In this method, peptide identifications are validated by discriminant scoring using a Naïve Bayes classifier generated through iterative rounds of training and validation to optimize training data set choices. Peptide probabilities are assessed using a Bayesian approach to local FDR (LFDR) estimation. Rather than just using mass accuracy as a term in discriminant score training, peptide probabilities are modified by likelihoods calculated from parent ion delta masses.
Like other scoring methods, LFDR incorporates multiple scores when they are reported by a search engine.
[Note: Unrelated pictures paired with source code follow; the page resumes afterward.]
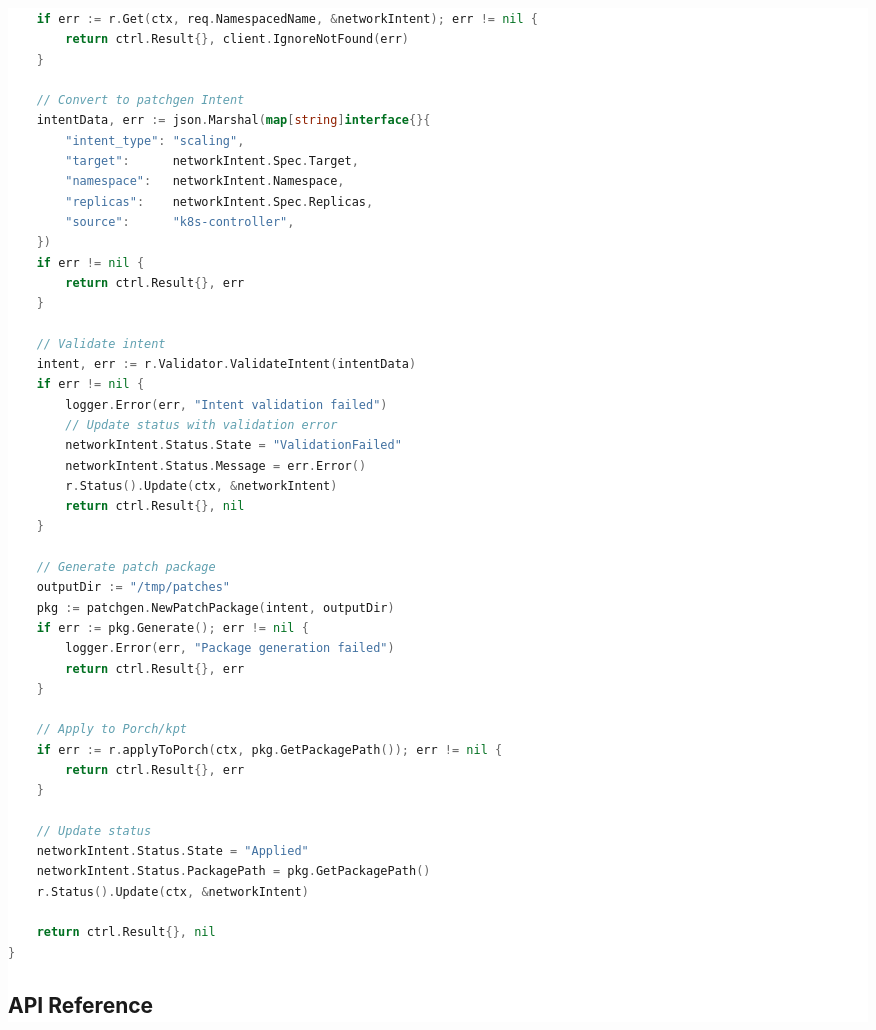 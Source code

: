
 ```go
    if err := r.Get(ctx, req.NamespacedName, &networkIntent); err != nil {
        return ctrl.Result{}, client.IgnoreNotFound(err)
    }
    
    // Convert to patchgen Intent
    intentData, err := json.Marshal(map[string]interface{}{
        "intent_type": "scaling",
        "target":      networkIntent.Spec.Target,
        "namespace":   networkIntent.Namespace,
        "replicas":    networkIntent.Spec.Replicas,
        "source":      "k8s-controller",
    })
    if err != nil {
        return ctrl.Result{}, err
    }
    
    // Validate intent
    intent, err := r.Validator.ValidateIntent(intentData)
    if err != nil {
        logger.Error(err, "Intent validation failed")
        // Update status with validation error
        networkIntent.Status.State = "ValidationFailed"
        networkIntent.Status.Message = err.Error()
        r.Status().Update(ctx, &networkIntent)
        return ctrl.Result{}, nil
    }
    
    // Generate patch package
    outputDir := "/tmp/patches"
    pkg := patchgen.NewPatchPackage(intent, outputDir)
    if err := pkg.Generate(); err != nil {
        logger.Error(err, "Package generation failed")
        return ctrl.Result{}, err
    }
    
    // Apply to Porch/kpt
    if err := r.applyToPorch(ctx, pkg.GetPackagePath()); err != nil {
        return ctrl.Result{}, err
    }
    
    // Update status
    networkIntent.Status.State = "Applied"
    networkIntent.Status.PackagePath = pkg.GetPackagePath()
    r.Status().Update(ctx, &networkIntent)
    
    return ctrl.Result{}, nil
}
```

## API Reference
Instead of PeptideProphet’s LDA or Percolator’s SVM classifier, LFDR uses log-likelihood ratios generated by Naïve Bayes classifiers to discriminate between target and decoy hits. Naïve Bayes was chosen specifically for robustness to over-fitting, a frequently occurring problem when training a classifier on a subset of testing data.
When using PeptideProphet Scaffold determines the distributions of the scores assigned by a search engine like SEQUEST, Mascot, MaxQuant or others, which depend on the database size used for the search and the specific characteristics of the analyzed sample, see Keller (2002). From these distributions, Scaffold translates the search engine scores into the probabilities that a given identification is correct. Scaffold’s probabilities can then be used as threshold filters, allowing the identifications to be viewed at various confidence levels.
Scaffold’s method contrasts with SEQUEST’s, which uses an XCorr cut-off that depends on neither database size nor sample characteristics, frequently requiring ad hoc corrections for these parameters. Scaffold’s statistical approach yields more reliable estimates of the probability of a correct identification.
Scaffold’s method also supplements Mascot’s. Mascot provides a probability estimate based on database size, but not on sample characteristics. By incorporating the sample-specific distribution, Scaffold provides better estimates of the probability of a correct identification.
Note, if you select the LFDR option but the data has no decoys present, Scaffold will automatically fall back on using PeptideProphet as decoys are not required to run PeptideProphet. PeptideProphet is compatible with decoy searches and if you load data with decoys and select PeptideProphet specifically, they will be taken in consideration. Finally, most data produced with today's mass spectrometers should be loaded with the PeptideProphet for high mass accuracy instruments.
ProteinProphet groups the peptides by their corresponding protein(s) to compute probabilities that those proteins were present in the original sample, see Nesvizhskii (2003).
In Scaffold 4 modified weights for protein probability calculations are used in the ProteinProphet algorithm to more accurately model peptide assignments. The Similarity View has been modified to reflect these changes by reporting the peptides weights used as percentages when the User selects to group the data using the clustering algorithm.
Note, both of these models use the identified PSMs to generate probabilities. Thus, the more PSMs that are fed into the scoring model, the better the Scaffold results will be (in terms of proteins identified and the actual probabilities assigned). Often, search engines will export filtered data as if you are not running additional probability models, that is what you want to see. This however, can cause problems when the data is loaded into Scaffold. The course of action here is to make sure that the search engine results are not filtered. In MaxQuant, this means setting the peptide and protein FDRs to 1. This will ensure that all of the PSMs, whether good bad or decoy are being fed into the chosen Scaffold probability model. If you do not have access to unfiltered data it is recommended that data is loaded using Prefiltered mode. This will allow you to use Scaffold to view and analyze data but it will bypass the probability models.
Proteome Discoverer is the exception here. In Scaffold 4.11, we introduced the ability to read probabilities assigned by Percolator. These probabilities are automatically read into Scaffold when PD data is loaded using Prefiltered mode. When loading PD data, we recommend using the Percolator note with FDR thresholds set to a reasonable value, then load the data using Prefiltered mode. If the Prefiltered mode option is greyed out it is likely because you have condensing on, disable condensing and Prefiltered mode should be active.